■ ASSIGNMENT
The records that follow must be reproduced in full, with every picture excluded.

■ DATASET RECORDS
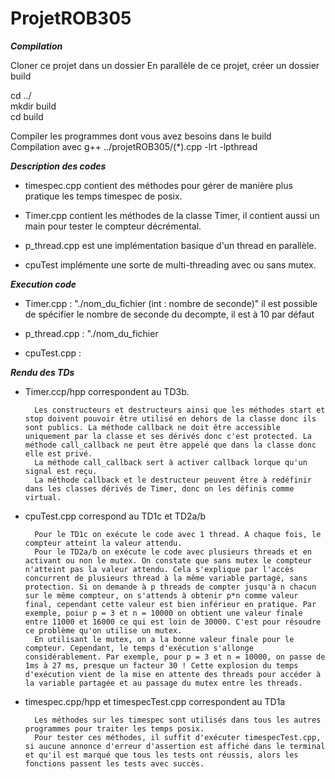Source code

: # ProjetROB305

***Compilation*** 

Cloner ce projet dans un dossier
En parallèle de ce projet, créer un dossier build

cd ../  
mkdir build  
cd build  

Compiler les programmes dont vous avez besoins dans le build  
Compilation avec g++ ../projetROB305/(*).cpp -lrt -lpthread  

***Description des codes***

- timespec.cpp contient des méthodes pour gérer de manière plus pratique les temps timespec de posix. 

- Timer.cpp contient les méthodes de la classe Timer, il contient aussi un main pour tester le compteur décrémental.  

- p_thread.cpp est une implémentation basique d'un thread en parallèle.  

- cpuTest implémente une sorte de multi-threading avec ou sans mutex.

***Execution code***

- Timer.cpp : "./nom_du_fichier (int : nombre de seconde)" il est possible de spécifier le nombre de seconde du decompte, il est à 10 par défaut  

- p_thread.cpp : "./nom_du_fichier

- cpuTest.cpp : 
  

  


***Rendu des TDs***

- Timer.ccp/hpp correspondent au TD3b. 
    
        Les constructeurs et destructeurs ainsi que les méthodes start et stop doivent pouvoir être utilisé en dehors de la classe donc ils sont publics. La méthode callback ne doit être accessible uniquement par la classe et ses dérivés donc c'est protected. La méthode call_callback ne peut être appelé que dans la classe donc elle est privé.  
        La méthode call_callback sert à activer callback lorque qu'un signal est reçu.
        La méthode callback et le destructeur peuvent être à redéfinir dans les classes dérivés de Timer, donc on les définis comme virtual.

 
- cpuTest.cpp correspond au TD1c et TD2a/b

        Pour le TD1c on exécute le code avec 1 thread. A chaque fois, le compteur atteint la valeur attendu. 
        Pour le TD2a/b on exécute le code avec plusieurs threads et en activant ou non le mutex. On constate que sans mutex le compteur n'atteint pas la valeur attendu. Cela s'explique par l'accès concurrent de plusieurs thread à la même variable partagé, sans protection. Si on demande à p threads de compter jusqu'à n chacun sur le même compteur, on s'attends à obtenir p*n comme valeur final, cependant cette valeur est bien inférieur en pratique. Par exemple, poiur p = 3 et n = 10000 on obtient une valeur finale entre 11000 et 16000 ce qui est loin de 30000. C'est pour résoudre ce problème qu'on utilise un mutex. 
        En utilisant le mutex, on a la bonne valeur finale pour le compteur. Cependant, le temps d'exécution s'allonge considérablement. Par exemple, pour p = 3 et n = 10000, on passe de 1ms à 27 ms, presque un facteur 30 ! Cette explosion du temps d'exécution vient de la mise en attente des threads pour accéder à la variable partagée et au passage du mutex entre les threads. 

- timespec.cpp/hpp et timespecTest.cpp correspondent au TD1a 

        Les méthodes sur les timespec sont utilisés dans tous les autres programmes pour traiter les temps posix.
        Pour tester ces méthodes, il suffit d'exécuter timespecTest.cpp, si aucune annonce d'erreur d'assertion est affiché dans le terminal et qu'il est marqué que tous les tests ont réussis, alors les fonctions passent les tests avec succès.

■ OUTPUT FOR THIS TASK
Source code

: # ProjetROB305

***Compilation*** 

Cloner ce projet dans un dossier
En parallèle de ce projet, créer un dossier build

cd ../  
mkdir build  
cd build  

Compiler les programmes dont vous avez besoins dans le build  
Compilation avec g++ ../projetROB305/(*).cpp -lrt -lpthread  

***Description des codes***

- timespec.cpp contient des méthodes pour gérer de manière plus pratique les temps timespec de posix. 

- Timer.cpp contient les méthodes de la classe Timer, il contient aussi un main pour tester le compteur décrémental.  

- p_thread.cpp est une implémentation basique d'un thread en parallèle.  

- cpuTest implémente une sorte de multi-threading avec ou sans mutex.

***Execution code***

- Timer.cpp : "./nom_du_fichier (int : nombre de seconde)" il est possible de spécifier le nombre de seconde du decompte, il est à 10 par défaut  

- p_thread.cpp : "./nom_du_fichier

- cpuTest.cpp : 
  

  


***Rendu des TDs***

- Timer.ccp/hpp correspondent au TD3b. 
    
        Les constructeurs et destructeurs ainsi que les méthodes start et stop doivent pouvoir être utilisé en dehors de la classe donc ils sont publics. La méthode callback ne doit être accessible uniquement par la classe et ses dérivés donc c'est protected. La méthode call_callback ne peut être appelé que dans la classe donc elle est privé.  
        La méthode call_callback sert à activer callback lorque qu'un signal est reçu.
        La méthode callback et le destructeur peuvent être à redéfinir dans les classes dérivés de Timer, donc on les définis comme virtual.

 
- cpuTest.cpp correspond au TD1c et TD2a/b

        Pour le TD1c on exécute le code avec 1 thread. A chaque fois, le compteur atteint la valeur attendu. 
        Pour le TD2a/b on exécute le code avec plusieurs threads et en activant ou non le mutex. On constate que sans mutex le compteur n'atteint pas la valeur attendu. Cela s'explique par l'accès concurrent de plusieurs thread à la même variable partagé, sans protection. Si on demande à p threads de compter jusqu'à n chacun sur le même compteur, on s'attends à obtenir p*n comme valeur final, cependant cette valeur est bien inférieur en pratique. Par exemple, poiur p = 3 et n = 10000 on obtient une valeur finale entre 11000 et 16000 ce qui est loin de 30000. C'est pour résoudre ce problème qu'on utilise un mutex. 
        En utilisant le mutex, on a la bonne valeur finale pour le compteur. Cependant, le temps d'exécution s'allonge considérablement. Par exemple, pour p = 3 et n = 10000, on passe de 1ms à 27 ms, presque un facteur 30 ! Cette explosion du temps d'exécution vient de la mise en attente des threads pour accéder à la variable partagée et au passage du mutex entre les threads. 

- timespec.cpp/hpp et timespecTest.cpp correspondent au TD1a 

        Les méthodes sur les timespec sont utilisés dans tous les autres programmes pour traiter les temps posix.
        Pour tester ces méthodes, il suffit d'exécuter timespecTest.cpp, si aucune annonce d'erreur d'assertion est affiché dans le terminal et qu'il est marqué que tous les tests ont réussis, alors les fonctions passent les tests avec succès.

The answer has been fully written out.